PROBLEM TO WORK ON: Set down the data below exactly; pictures stay out.

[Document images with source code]
**********
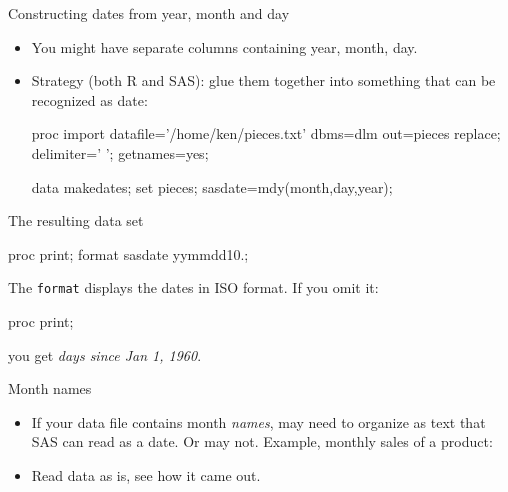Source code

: \documentclass[unknownkeysallowed]{beamer}\usepackage[]{graphicx}\usepackage[]{color}
\begin{document}
\begin{frame}[fragile]{Constructing dates from year, month and day}
  
  \begin{itemize}
    
  \item You might have separate columns containing year, month, day.
  \item Strategy (both R and SAS): glue them together into something
    that can be recognized as date:
    \begin{Datastep}
proc import
  datafile='/home/ken/pieces.txt'
    dbms=dlm
    out=pieces
    replace;
  delimiter=' ';
  getnames=yes;
  
data makedates;
  set pieces;
  sasdate=mdy(month,day,year);
    \end{Datastep}
    
  \end{itemize}
  
\end{frame}

\begin{frame}[fragile]{The resulting data set}

    \begin{Sascode}[store=dd]
proc print;
  format sasdate yymmdd10.;
    \end{Sascode}


The \texttt{format} displays the dates in ISO format. If you omit it:

    \begin{Sascode}[store=dda]
proc print;
    \end{Sascode}


you get \emph{days since Jan 1, 1960}.
  
  
\end{frame}


\begin{frame}[fragile]{Month names}
  
  \begin{itemize}
  \item If your data file contains month \emph{names}, may need to
    organize as text that SAS can read as a date. Or may not.
    Example, monthly sales of a product:
    
    
    
  \item Read data as is, see how it came out.
  \end{itemize}
  
\end{frame}
\end{document}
**********
OUTPUT BELOW:
Source code

: \documentclass[unknownkeysallowed]{beamer}\usepackage[]{graphicx}\usepackage[]{color}
\begin{document}
\begin{frame}[fragile]{Constructing dates from year, month and day}
  
  \begin{itemize}
    
  \item You might have separate columns containing year, month, day.
  \item Strategy (both R and SAS): glue them together into something
    that can be recognized as date:
    \begin{Datastep}
proc import
  datafile='/home/ken/pieces.txt'
    dbms=dlm
    out=pieces
    replace;
  delimiter=' ';
  getnames=yes;
  
data makedates;
  set pieces;
  sasdate=mdy(month,day,year);
    \end{Datastep}
    
  \end{itemize}
  
\end{frame}

\begin{frame}[fragile]{The resulting data set}

    \begin{Sascode}[store=dd]
proc print;
  format sasdate yymmdd10.;
    \end{Sascode}


The \texttt{format} displays the dates in ISO format. If you omit it:

    \begin{Sascode}[store=dda]
proc print;
    \end{Sascode}


you get \emph{days since Jan 1, 1960}.
  
  
\end{frame}


\begin{frame}[fragile]{Month names}
  
  \begin{itemize}
  \item If your data file contains month \emph{names}, may need to
    organize as text that SAS can read as a date. Or may not.
    Example, monthly sales of a product:
    
    
    
  \item Read data as is, see how it came out.
  \end{itemize}
  
\end{frame}
\end{document}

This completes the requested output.